Alternativas para inclusão social dos portadores de necessidades especiais

Enviada em 18/03/2019

Igualdade em sociedade

A Conotação pejorativa de incapaz dada desde os primórdios ao individuo com alguma deficiência, fica clara nos registros históricos de muitas das civilizações já existentes, onde se praticava o abandono ou morte da criança com limitações físicas, pois esta seria apenas um estorvo para a família.
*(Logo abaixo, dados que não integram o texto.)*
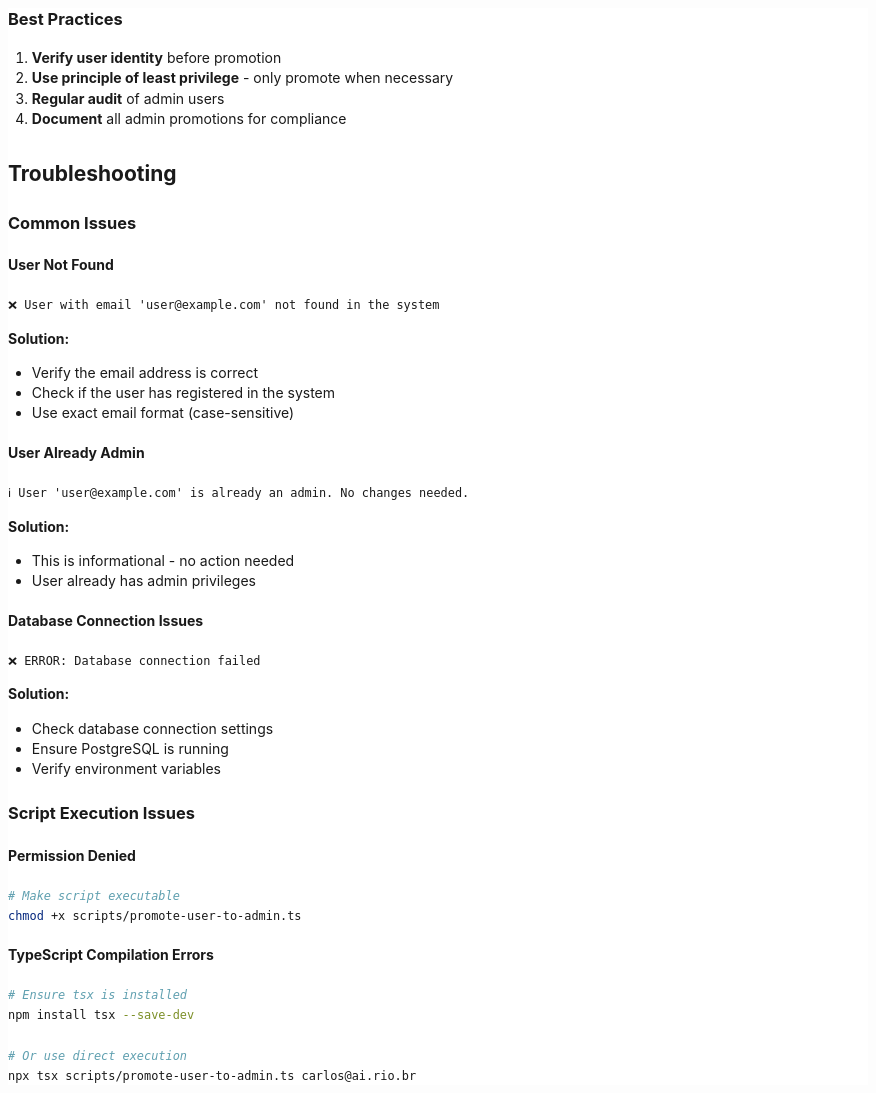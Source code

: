 ### Best Practices
1. **Verify user identity** before promotion
2. **Use principle of least privilege** - only promote when necessary
3. **Regular audit** of admin users
4. **Document** all admin promotions for compliance

## Troubleshooting

### Common Issues

#### User Not Found
```
❌ User with email 'user@example.com' not found in the system
```

**Solution:**
- Verify the email address is correct
- Check if the user has registered in the system
- Use exact email format (case-sensitive)

#### User Already Admin
```
ℹ️ User 'user@example.com' is already an admin. No changes needed.
```

**Solution:**
- This is informational - no action needed
- User already has admin privileges

#### Database Connection Issues
```
❌ ERROR: Database connection failed
```

**Solution:**
- Check database connection settings
- Ensure PostgreSQL is running
- Verify environment variables

### Script Execution Issues

#### Permission Denied
```bash
# Make script executable
chmod +x scripts/promote-user-to-admin.ts
```

#### TypeScript Compilation Errors
```bash
# Ensure tsx is installed
npm install tsx --save-dev

# Or use direct execution
npx tsx scripts/promote-user-to-admin.ts carlos@ai.rio.br
```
Embora, o Brasil já tenha evoluído em termos legais para defesa da pessoa portadora de deficiência, ainda existem muitos entraves para um conviver em igualdade na sua totalidade em sociedade.

Em primeira análise, a falta de entendimento e limitações diversas de uma época, até poderiam justificar atitudes exercidas a centenas de anos atrás com pessoas que tinham algum tipo de limitação física. Porém, no século atual é inadmissível o pensamento de que as limitações de um indivíduo o tornam incapaz. Provavelmente, conforme a necessidade individual do portador se fará necessário apenas alguns ajustes para sua participação em sociedade.

Em segundo momento, é necessária a reflexão do quanto o cidadão portador de uma limitação, precisa se adequar a rotina em sociedade, visto que esta não foi desenvolvida para sua condição física. Mesmo diante de leis que visem à igualdade em sociedade, nossas cidades não estão estruturadas para a pessoa com deficiência, exemplos são os meios de locomoção para cadeirantes que são limitados e em horários espaçados, e as escolas que não estão estruturadas fisicamente para recebê-los. De forma que fica evidenciada a existência do aporte legal, para estas pessoas, porem ainda não há o cumprimento dos fatores físicos primordiais para esse conviver.

Por fim, é imprescindível que não seja necessário o decorrer de mais algumas centenas de anos para estarmos com essas barreiras sociais físicas sanadas. Que os órgãos Estaduais competentes juntamente com as prefeituras busquem soluções para um conviver mais harmonioso e adequado a todos os indivíduos. Pois as dificuldades e desconforto de locomoção do portador de deficiência, o limitam para a sensação de sua participação igualitária no meio em que vivem. Não podendo deixar de indicar o importante papel da mídia que com a veiculação de propagandas, poderá auxiliar para a desmistificação de preconceitos pré-existentes na sociedade. A inclusão é para todos.